Balai Kota Madiun Bermandikan Video Mapping, Gratis Selama Tiga Malam

Balai Kota Madiun Bermandikan Video Mapping, Gratis Selama Tiga Malam
Pelaksana tugas (Plt) Walikota Madiun, F Bagus Panuntun (tengah) saat berfoto bersama usai konferensi pers di gedung GCIO Dinas Komunikasi dan Informatika Kota Madiun, Jumat, (24/7/2026). (Espos.id/Imam Mustajab)

Nusatime.com, MADIUN — Kawasan Balai Kota Madiun dan Pahlawan Street Center (PSC) akan bermandikan cahaya selama tiga malam melalui gelaran video mapping bertajuk Padhang Mbranang. Acara yang berlangsung pada Jumat (24/7/2026) hingga Minggu (26/7/2026) malam itu menghadirkan kompetisi video mapping dan pameran seni digital yang dapat dinikmati masyarakat secara gratis.

Pelaksana Tugas (Plt) Wali Kota Madiun, F. Bagus Panuntun, mengatakan penyelenggaraan Padhang Mbranang menjadi upaya Pemkot Madiun membuka ruang bagi pelaku industri kreatif, khususnya di bidang seni digital dan teknologi informasi, untuk menampilkan karya terbaik mereka. Sebanyak 15 karya terpilih akan diproyeksikan di dinding Balai Kota Madiun sesuai tema yang telah ditetapkan panitia.

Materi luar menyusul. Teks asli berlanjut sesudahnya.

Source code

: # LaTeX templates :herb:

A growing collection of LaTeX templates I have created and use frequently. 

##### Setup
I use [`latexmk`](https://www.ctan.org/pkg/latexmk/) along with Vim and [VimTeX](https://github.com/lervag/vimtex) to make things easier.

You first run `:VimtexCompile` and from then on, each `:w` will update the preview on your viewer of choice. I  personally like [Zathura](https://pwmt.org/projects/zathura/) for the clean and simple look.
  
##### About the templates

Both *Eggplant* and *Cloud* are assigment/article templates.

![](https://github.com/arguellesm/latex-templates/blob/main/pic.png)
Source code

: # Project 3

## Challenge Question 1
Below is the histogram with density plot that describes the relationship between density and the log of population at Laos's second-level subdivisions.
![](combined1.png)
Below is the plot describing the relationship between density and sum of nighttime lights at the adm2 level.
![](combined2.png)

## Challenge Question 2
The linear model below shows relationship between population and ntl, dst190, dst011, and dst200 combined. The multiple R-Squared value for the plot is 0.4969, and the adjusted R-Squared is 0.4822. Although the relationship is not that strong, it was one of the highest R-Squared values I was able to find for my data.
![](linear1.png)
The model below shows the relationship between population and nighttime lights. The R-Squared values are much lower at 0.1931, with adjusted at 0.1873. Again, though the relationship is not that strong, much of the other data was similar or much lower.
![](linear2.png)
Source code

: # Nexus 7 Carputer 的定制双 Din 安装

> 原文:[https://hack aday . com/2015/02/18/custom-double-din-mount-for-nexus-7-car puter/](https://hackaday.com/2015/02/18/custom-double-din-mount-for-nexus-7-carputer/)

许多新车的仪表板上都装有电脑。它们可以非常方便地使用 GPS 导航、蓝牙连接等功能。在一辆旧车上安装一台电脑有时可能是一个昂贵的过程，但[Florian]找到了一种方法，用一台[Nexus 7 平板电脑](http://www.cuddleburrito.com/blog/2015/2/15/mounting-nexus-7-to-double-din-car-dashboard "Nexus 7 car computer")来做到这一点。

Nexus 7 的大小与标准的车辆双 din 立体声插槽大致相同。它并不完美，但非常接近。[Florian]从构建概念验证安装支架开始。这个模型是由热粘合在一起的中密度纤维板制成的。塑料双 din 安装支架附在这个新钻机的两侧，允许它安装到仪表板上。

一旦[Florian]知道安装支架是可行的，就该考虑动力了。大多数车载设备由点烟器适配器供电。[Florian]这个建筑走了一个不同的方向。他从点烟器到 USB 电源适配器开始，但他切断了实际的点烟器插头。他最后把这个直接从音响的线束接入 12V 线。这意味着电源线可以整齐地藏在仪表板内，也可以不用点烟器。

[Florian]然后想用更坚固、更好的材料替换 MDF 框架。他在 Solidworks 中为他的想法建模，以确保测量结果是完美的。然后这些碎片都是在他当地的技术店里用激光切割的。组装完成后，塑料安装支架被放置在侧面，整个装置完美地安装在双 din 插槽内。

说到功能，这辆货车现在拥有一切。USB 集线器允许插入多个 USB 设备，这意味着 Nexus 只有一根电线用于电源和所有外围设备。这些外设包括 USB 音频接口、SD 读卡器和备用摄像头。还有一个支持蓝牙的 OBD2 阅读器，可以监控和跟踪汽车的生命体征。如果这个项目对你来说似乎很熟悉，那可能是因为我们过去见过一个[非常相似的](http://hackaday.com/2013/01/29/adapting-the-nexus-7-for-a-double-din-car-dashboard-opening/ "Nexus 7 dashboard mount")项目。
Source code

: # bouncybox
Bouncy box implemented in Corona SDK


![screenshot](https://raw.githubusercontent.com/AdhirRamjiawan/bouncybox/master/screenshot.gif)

“Kota Madiun ini diberkahi sumber daya manusia. Yang terpenting adalah bagaimana sumber daya manusia itu mendapat ruang untuk berkembang. Kalau tidak kreatif, tidak akan bisa terjadi perkembangan di dunia kreatif,” ujarnya saat konferensi pers di Gedung GCIO Dinas Komunikasi dan Informatika Kota Madiun, Jumat.

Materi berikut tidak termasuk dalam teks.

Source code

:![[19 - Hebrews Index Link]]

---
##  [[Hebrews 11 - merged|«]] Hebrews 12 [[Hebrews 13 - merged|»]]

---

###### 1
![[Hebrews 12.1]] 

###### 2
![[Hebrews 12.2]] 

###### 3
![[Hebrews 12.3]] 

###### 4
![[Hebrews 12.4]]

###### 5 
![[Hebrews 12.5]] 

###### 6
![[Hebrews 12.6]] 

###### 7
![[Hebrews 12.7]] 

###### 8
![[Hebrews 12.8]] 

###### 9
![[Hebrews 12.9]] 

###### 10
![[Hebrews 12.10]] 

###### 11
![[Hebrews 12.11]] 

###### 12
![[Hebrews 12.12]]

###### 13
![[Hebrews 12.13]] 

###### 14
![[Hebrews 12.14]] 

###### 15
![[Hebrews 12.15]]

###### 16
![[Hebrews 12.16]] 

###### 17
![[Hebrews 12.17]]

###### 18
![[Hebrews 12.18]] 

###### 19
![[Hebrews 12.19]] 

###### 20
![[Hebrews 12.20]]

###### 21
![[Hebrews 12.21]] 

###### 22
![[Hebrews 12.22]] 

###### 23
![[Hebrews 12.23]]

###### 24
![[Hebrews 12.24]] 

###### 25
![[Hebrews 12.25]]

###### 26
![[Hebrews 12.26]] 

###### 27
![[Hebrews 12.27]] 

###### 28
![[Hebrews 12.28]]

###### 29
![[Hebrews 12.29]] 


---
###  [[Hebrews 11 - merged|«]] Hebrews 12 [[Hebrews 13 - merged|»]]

Menurut Bagus, Kota Madiun memiliki banyak talenta kreatif yang selama ini berkarya di berbagai daerah. Melalui ajang tersebut, pemerintah ingin menyediakan wadah bagi para kreator untuk menunjukkan kemampuan sekaligus mengenalkan seni digital kepada masyarakat luas.

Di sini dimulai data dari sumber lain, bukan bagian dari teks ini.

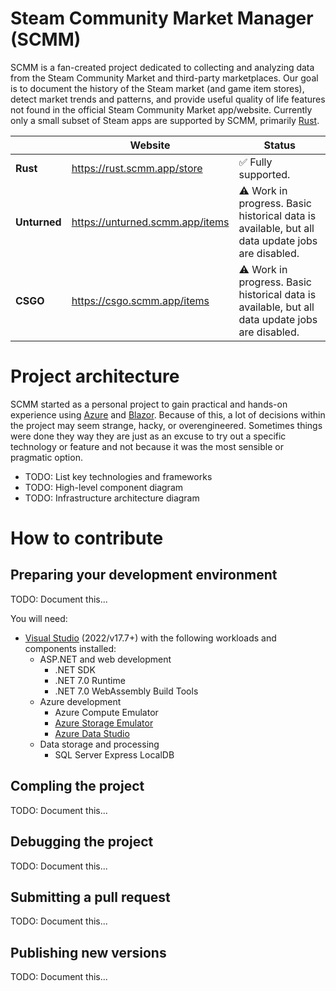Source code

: # Steam Community Market Manager (SCMM)
SCMM is a fan-created project dedicated to collecting and analyzing data from the Steam Community Market and third-party marketplaces. Our goal is to document the history of the Steam market (and game item stores), detect market trends and patterns, and provide useful quality of life features not found in the official Steam Community Market app/website. Currently only a small subset of Steam apps are supported by SCMM, primarily [Rust](https://store.steampowered.com/app/252490/Rust/).

| | Website | Status |
|----|----|----|
|**Rust**|https://rust.scmm.app/store|✅ Fully supported.|
|**Unturned**|https://unturned.scmm.app/items|⚠ Work in progress. Basic historical data is available, but all data update jobs are disabled.|
|**CSGO**|https://csgo.scmm.app/items|⚠ Work in progress. Basic historical data is available, but all data update jobs are disabled.|

# Project architecture
SCMM started as a personal project to gain practical and hands-on experience using [Azure](https://azure.microsoft.com/en-us) and [Blazor](https://dotnet.microsoft.com/en-us/apps/aspnet/web-apps/blazor). Because of this, a lot of decisions within the project may seem strange, hacky, or overengineered. Sometimes things were done they way they are just as an excuse to try out a specific technology or feature and not because it was the most sensible or pragmatic option.

- TODO: List key technologies and frameworks
- TODO: High-level component diagram
- TODO: Infrastructure architecture diagram

# How to contribute

## Preparing your development environment
TODO: Document this...

You will need:
- [Visual Studio](https://visualstudio.microsoft.com/vs/community/) (2022/v17.7+) with the following workloads and components installed:
  - ASP.NET and web development
    - .NET SDK
    - .NET 7.0 Runtime
    - .NET 7.0 WebAssembly Build Tools
  - Azure development
    - Azure Compute Emulator 
    - [Azure Storage Emulator](https://learn.microsoft.com/en-us/azure/storage/common/storage-use-emulator#get-the-storage-emulator)
    - [Azure Data Studio](https://learn.microsoft.com/en-us/sql/azure-data-studio/download-azure-data-studio?view=sql-server-ver16&tabs=redhat-install%2Credhat-uninstall#download-azure-data-studio)
  - Data storage and processing
    - SQL Server Express LocalDB 

## Compling the project
TODO: Document this...

## Debugging the project
TODO: Document this...

## Submitting a pull request
TODO: Document this...

## Publishing new versions
TODO: Document this...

Selain pertunjukan video mapping di Balai Kota Madiun, bagian bawah jembatan penyeberangan di kawasan Pahlawan Street Center akan disulap menjadi area Digital Art Experience yang menampilkan karya sejumlah studio kreatif.

Ada Karya dari Thailand dan Vietnam

Bagus menjelaskan Padhang Mbranang tidak hanya menjadi hiburan bagi masyarakat, tetapi juga diharapkan menjadi ikon wisata kreatif baru Kota Madiun sekaligus mendorong tumbuhnya ekosistem ekonomi kreatif berbasis seni digital.

Sebanyak 15 peserta akan memperebutkan total hadiah Rp25 juta. Pengunjung juga dapat menikmati karya seniman mancanegara asal Thailand dan Vietnam yang turut dipamerkan selama kegiatan berlangsung.

“Kami ingin mengenalkan bahwa Kota Madiun, meski kecil, mampu menyelenggarakan event bertaraf nasional bahkan dunia. Acara ini gratis, untuk video mappingnya di Balai Kota, terus Digital Art Experiencenya di bawah jembatan penyeberangan,” katanya.

Sementara itu, Founder Imajiwa Creative Studio, Yedutun Linus Suwarno, mengatakan panitia telah menyiapkan template digital Balai Kota Madiun sehingga peserta dapat lebih fokus mengeksplorasi konsep visual tanpa terkendala aspek teknis.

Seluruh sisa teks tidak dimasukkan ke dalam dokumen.